08/13/2022, 12:59 PM
from compiler's pov having Number there means you can combine int and long at the same time. what will be the return type then? this is solved by generics...
r

Roukanken

08/13/2022, 2:23 PM
I am doing the same operation for each type anyway
are you really? Consider simple function, with Int and Long:
``````fun intAddOne(x: Int): Int = x + 1
fun longAddOne(x: Long): Int = x + 1

val a: Int = intAddOne(Int.MAX_VALUE)             // result is lowest Int
val b: Long = longAddOne(Int.MAX_VALUE.toLong())   // result is an smallest long among those that are larger than any Int

a.toLong() == b    // false``````
So, apparently not even
``+ 1``
is same operation for Int & Long.
t

Tom Yuval

08/20/2022, 4:25 PM
It is the same operation, in the same sense that calling an interface function on different implementations of it is the same operation. Imagine there was a
``fun <T : Number> add(x: T, y: T): T``
, then there would be no problem using it in a generic function for
``Number``
subtypes without writing the case for each type separately. Now, this function sort of does exist, only it’s not declared as such, which makes using it impossible, and forces us to write separate functions for separate number types, which is indeed a pity. I suppose the reason is that the normal number types are “primitive” (a notion often claimed to be an implementation detail rather than part of the design of Kotlin, but it seems to have leaked into the language itself in several places), meaning they don’t get compiled as references but as primitive types on the various underlying platforms, and having the basic operations be virtual method calls would force boxing them and would make basic arithmetic so much less efficient. But it does seem plausible that the compiler could optimise that, at the very least for
``inline``
functions with a
``reified``
type parameter. I think it would be a blessed addition to the language!
By the way, the situation is similar with the various
``List``
-like types, including arrays and primitive arrays. And the standard library indeed contains extremely many functions which are duplicated for the various types.
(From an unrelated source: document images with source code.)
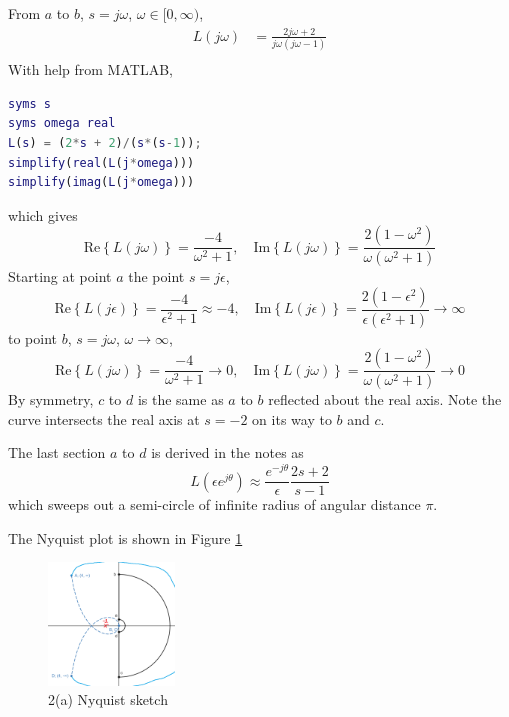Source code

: From $a$ to $b$, $s = j \omega$, $\omega \in [0, \infty)$,
\begin{align*}
    L(j \omega) &= \frac{2j \omega + 2}{j \omega (j \omega - 1)} \\
\end{align*}
With help from MATLAB, 
\begin{lstlisting}[language=Matlab]
syms s 
syms omega real
L(s) = (2*s + 2)/(s*(s-1));
simplify(real(L(j*omega)))
simplify(imag(L(j*omega)))
\end{lstlisting}
which gives
\begin{equation*}
    \text{Re} \left\{ L(j \omega) \right\} = \frac{-4}{\omega^2 + 1}, \quad \text{Im} \left\{ L(j \omega) \right\} = \frac{2 (1 - \omega^2)}{\omega (\omega^2 + 1)}
\end{equation*}
Starting at point $a$ the point $s = j \epsilon$, 
\begin{equation*}
    \text{Re} \left\{ L(j \epsilon) \right\} = \frac{-4}{\epsilon^2 + 1} \approx -4, \quad \text{Im} \left\{ L(j \epsilon) \right\} 
    = \frac{2 (1 - \epsilon^2)}{\epsilon (\epsilon^2 + 1)} \to \infty
\end{equation*}
to point $b$, $s = j \omega$, $\omega \to \infty$,
\begin{equation*}
    \text{Re} \left\{ L(j \omega) \right\} = \frac{-4}{\omega^2 + 1} \to 0, \quad \text{Im} \left\{ L(j \omega) \right\} 
    = \frac{2 (1 - \omega^2)}{\omega (\omega^2 + 1)} \to 0
\end{equation*}
By symmetry, $c$ to $d$ is the same as $a$ to $b$ reflected about the real axis. Note the curve intersects the real axis at $s = -2$ on its 
way to $b$ and $c$.

The last section $a$ to $d$ is derived in the notes as 
\begin{equation*}
    L(\epsilon e^{j \theta}) \approx \frac{e^{-j \theta}}{\epsilon} \frac{2s + 2}{s-1}
\end{equation*}
which sweeps out a semi-circle of infinite radius of angular distance $\pi$. 

The Nyquist plot is shown in Figure \ref{fig:Q2Sketch}
\begin{figure}[h]
    \centering
    \includegraphics[width=0.3\textwidth]{Questions/Figures/Q2Sketch.png}
    \caption{2(a) Nyquist sketch}
    \label{fig:Q2Sketch}
\end{figure}

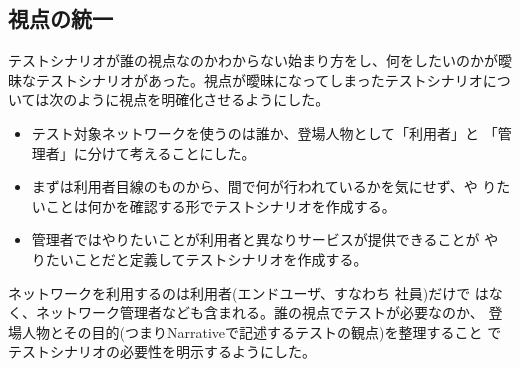   \subsection{視点の統一}
テストシナリオが誰の視点なのかわからない始まり方をし、何をしたいのかが曖
昧なテストシナリオがあった。視点が曖昧になってしまったテストシナリオにつ
いては次のように視点を明確化させるようにした。
\begin{itemize}
 \item テスト対象ネットワークを使うのは誰か、登場人物として「利用者」と
       「管理者」に分けて考えることにした。
 \item まずは利用者目線のものから、間で何が行われているかを気にせず、や
       りたいことは何かを確認する形でテストシナリオを作成する。
 \item 管理者ではやりたいことが利用者と異なりサービスが提供できることが
       やりたいことだと定義してテストシナリオを作成する。
\end{itemize}
ネットワークを利用するのは利用者(エンドユーザ、すなわち \yo 社員)だけで
はなく、ネットワーク管理者なども含まれる。誰の視点でテストが必要なのか、
登場人物とその目的(つまりNarrativeで記述するテストの観点)を整理すること
でテストシナリオの必要性を明示するようにした。


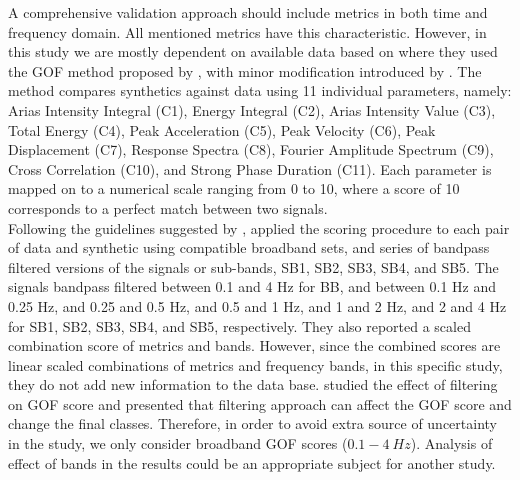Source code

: A comprehensive validation approach should include metrics in both time and frequency domain. All mentioned metrics \citep[i.e.,][]{Anderson_2004_Proc,Kristekova_2006_BSSA,Kristekova_2009_GJI,Olsen_2010_SRL} have this characteristic. However, in this study we are mostly dependent on available data based on \citet{Taborda_2014_BSSA} where they used the GOF method proposed by \citet{Anderson_2004_Proc}, with minor modification introduced by \citet{Taborda_2013_BSSA}. The method compares synthetics against data using 11 individual parameters, namely: Arias Intensity Integral (C1), Energy Integral (C2), Arias Intensity Value (C3), Total Energy (C4), Peak Acceleration (C5), Peak Velocity (C6), Peak Displacement (C7), Response Spectra (C8), Fourier Amplitude Spectrum (C9), Cross Correlation (C10), and Strong Phase Duration (C11). Each parameter is mapped on to a numerical scale ranging from 0 to 10, where a score of 10 corresponds to a perfect  match between two signals.\\
Following the guidelines suggested by \citet{Anderson_2004_Proc}, \citet{Taborda_2014_BSSA} applied the scoring procedure to each pair of data and synthetic using compatible broadband sets, and series of bandpass filtered versions of the signals or sub-bands, SB1, SB2, SB3, SB4, and SB5. The signals bandpass filtered between 0.1 and 4 Hz for BB, and between 0.1 Hz and 0.25 Hz, and 0.25 and 0.5 Hz, and 0.5 and 1 Hz, and 1 and 2 Hz, and 2 and 4 Hz for SB1, SB2, SB3, SB4, and SB5, respectively. They also reported a scaled combination score of metrics and bands. However, since the combined scores are linear scaled combinations of metrics and frequency bands, in this specific study, they do not add new information to the data base.  \citet{Khoshnevis_2015_Proc} studied the effect of filtering on GOF score and presented that filtering approach can affect the GOF score and change the final classes. Therefore, in order to avoid extra source of uncertainty in the study, we only consider broadband GOF scores ($0.1-4~Hz$). Analysis of effect of bands in the results could be an appropriate subject for another study.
The way they go about it there is that the code is written once using a DSL and then from that the various copies are generated automatically (not by the compiler, but in a separate step), but it’s not ideal. It would be very nice to be able to write such functionality once (and in pure Kotlin, rather than a DSL built for that) and have it optimised for the different types by the compiler itself.
s

Sam Stone

08/23/2022, 4:20 AM
@Roukanken firstly, that assumes that my input can be within the range
``Int.MIN_VALUE..MAX_VALUE``
- it is possible that I can guarantee that it won't, in which case your point is moot and the redundancy returns. And even if that was the domain, part of writing the function would be planning for those edge cases, just like any other function. The solution is not necessarily to write another function - much less to write the same exact function with the types and a line or two changed.